I might have mentioned before that it is hard to find a different version of Maltesers as I’ve only seen a handful of renditions over the years. To me, that’s not necessarily a bad thing as perfection is a difficult thing to perfect. I really do think nothing’s better than a crispy crunchy Malteser. Australia seems to think otherwise as I not only found a raspberry flavored Malteser, but also a mint flavored one. Mint and chocolate is of course a classic combination, so it’s hardly original or risky, but it’s considered a classic for a reason. It’s just that damn good. I loved these minted Maltesers and wish they’d be released worldwide, but I’ll still take my originals any day.

Fear Factor – 0 / Taste Test – 9

Rum raisin pretzel sticks


Every once and a while I try out a new flavour of pretzel sticks or bread sticks such as the famous Japanese Pocky. In China they have recently added a rum raisin variety, which used to be my favorite ice cream flavor as a kid. An alcoholic in the making, perhaps. These sticks were somewhat reminiscent of that ice cream I remember so well, but the taste was not very intense.

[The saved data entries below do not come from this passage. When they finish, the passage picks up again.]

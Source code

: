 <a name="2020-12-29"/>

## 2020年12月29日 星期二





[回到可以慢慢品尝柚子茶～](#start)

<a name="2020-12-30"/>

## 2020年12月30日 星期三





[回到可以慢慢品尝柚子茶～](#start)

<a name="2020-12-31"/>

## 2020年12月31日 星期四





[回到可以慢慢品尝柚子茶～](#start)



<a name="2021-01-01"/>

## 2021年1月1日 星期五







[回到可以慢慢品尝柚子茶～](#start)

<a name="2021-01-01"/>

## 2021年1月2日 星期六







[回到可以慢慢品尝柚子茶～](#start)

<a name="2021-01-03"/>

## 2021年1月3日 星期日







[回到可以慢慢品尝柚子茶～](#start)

It was nice, but is nice ever really good enough?

Fear Factor – 0 / Taste Test – 6

Pigs blood and liver sauce


While in Bali I decided to pay a visit to Hujan Locale, a restaurant that prides itself in serving lesser known dishes from all over the Indonesian isles. Even though we had a reservation, we had to wait quite a bit for a table, which was a bit of a bummer, but some inventive cocktails at the bar softened the blow. Looking at the menu, there were lots of interesting dishes, but one in particular caught my eye. A confit pork belly in a sauce made of pig’s blood and liver.

The dish was presented nicely with some pork crackling and a fern tip salad, though it did all look a bit gray. Dreading the taste of the sauce I nibbled on a few bits of pork and salad before I was brave enough to try it. My initial thoughts were: “Hey, this isn’t that bad.” that slowly merged into: “Hey, this is actually pretty nice.” The sauce, though slightly iron-y, was also laced with andaliman pepper and other spices and overall had a rich flavor that complimented the pork belly quite well.

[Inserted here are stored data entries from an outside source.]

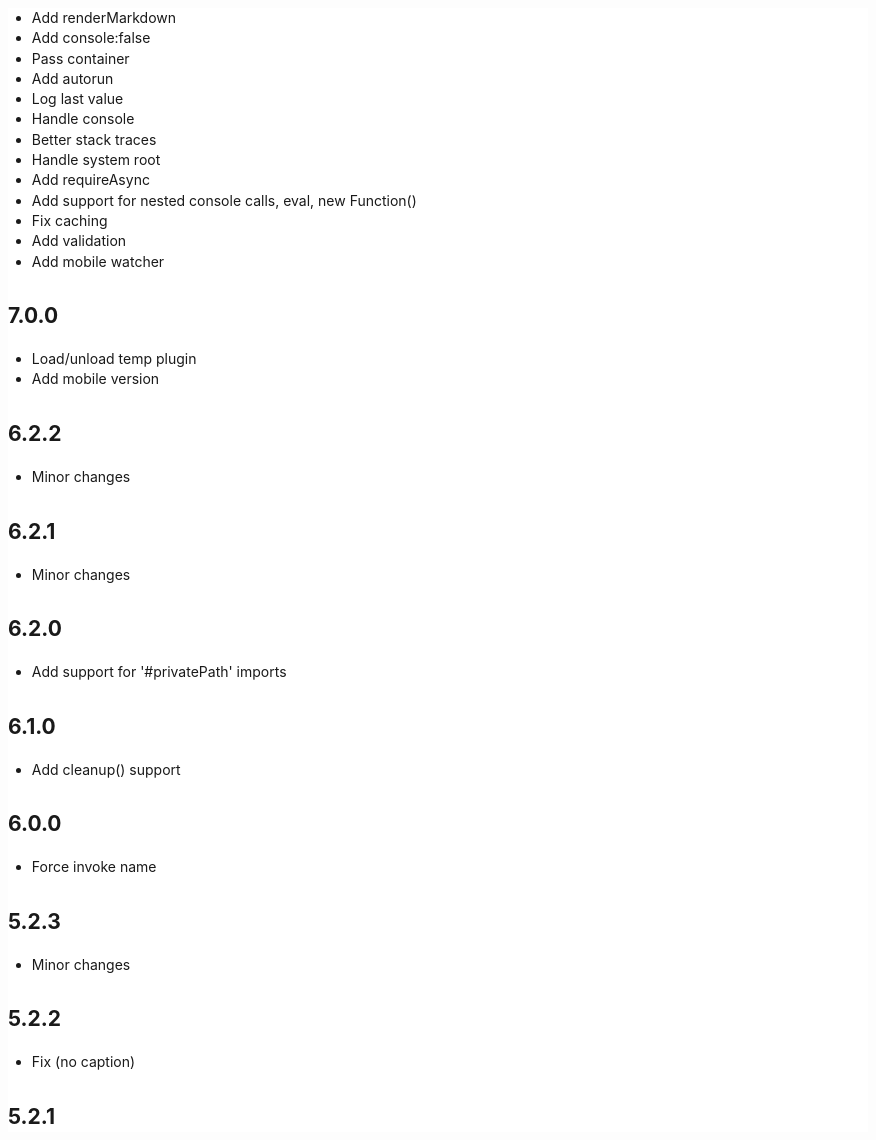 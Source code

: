 - Add renderMarkdown
- Add console:false
- Pass container
- Add autorun
- Log last value
- Handle console
- Better stack traces
- Handle system root
- Add requireAsync
- Add support for nested console calls, eval, new Function()
- Fix caching
- Add validation
- Add mobile watcher

## 7.0.0

- Load/unload temp plugin
- Add mobile version

## 6.2.2

- Minor changes

## 6.2.1

- Minor changes

## 6.2.0

- Add support for '#privatePath' imports

## 6.1.0

- Add cleanup() support

## 6.0.0

- Force invoke name

## 5.2.3

- Minor changes

## 5.2.2

- Fix (no caption)

## 5.2.1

Fear Factor – 6 / Taste Test – 7



The kluwak is an unusual type of nut from Indonesia that is deadly poisonous when eaten straight off the tree due to high levels of cyanide. The locals have found a way around this, however, by cooking the nuts and then burying them in ash for over a month. This leaves the flesh of the nut very soft and black, not unlike black garlic.

I had tried some of it in a few different places in Bali, including the renowned restaurant Mozaic. Here it was used to make a sauce, which was really nice and rich, but that didn’t really mean I’d like the nut itself as so many other ingredients were used. The beauty of this restaurants is, though, that they place all the local ingredients they use on your table for you to touch and smell, and in my case taste. I opened up one of the nuts, and tried a bit on its own. It really didn’t taste nutty at all, but there was a deep rick umami flavor, that was almost meaty. I can definitely see how this is a useful condiment for all kinds of meat dishes.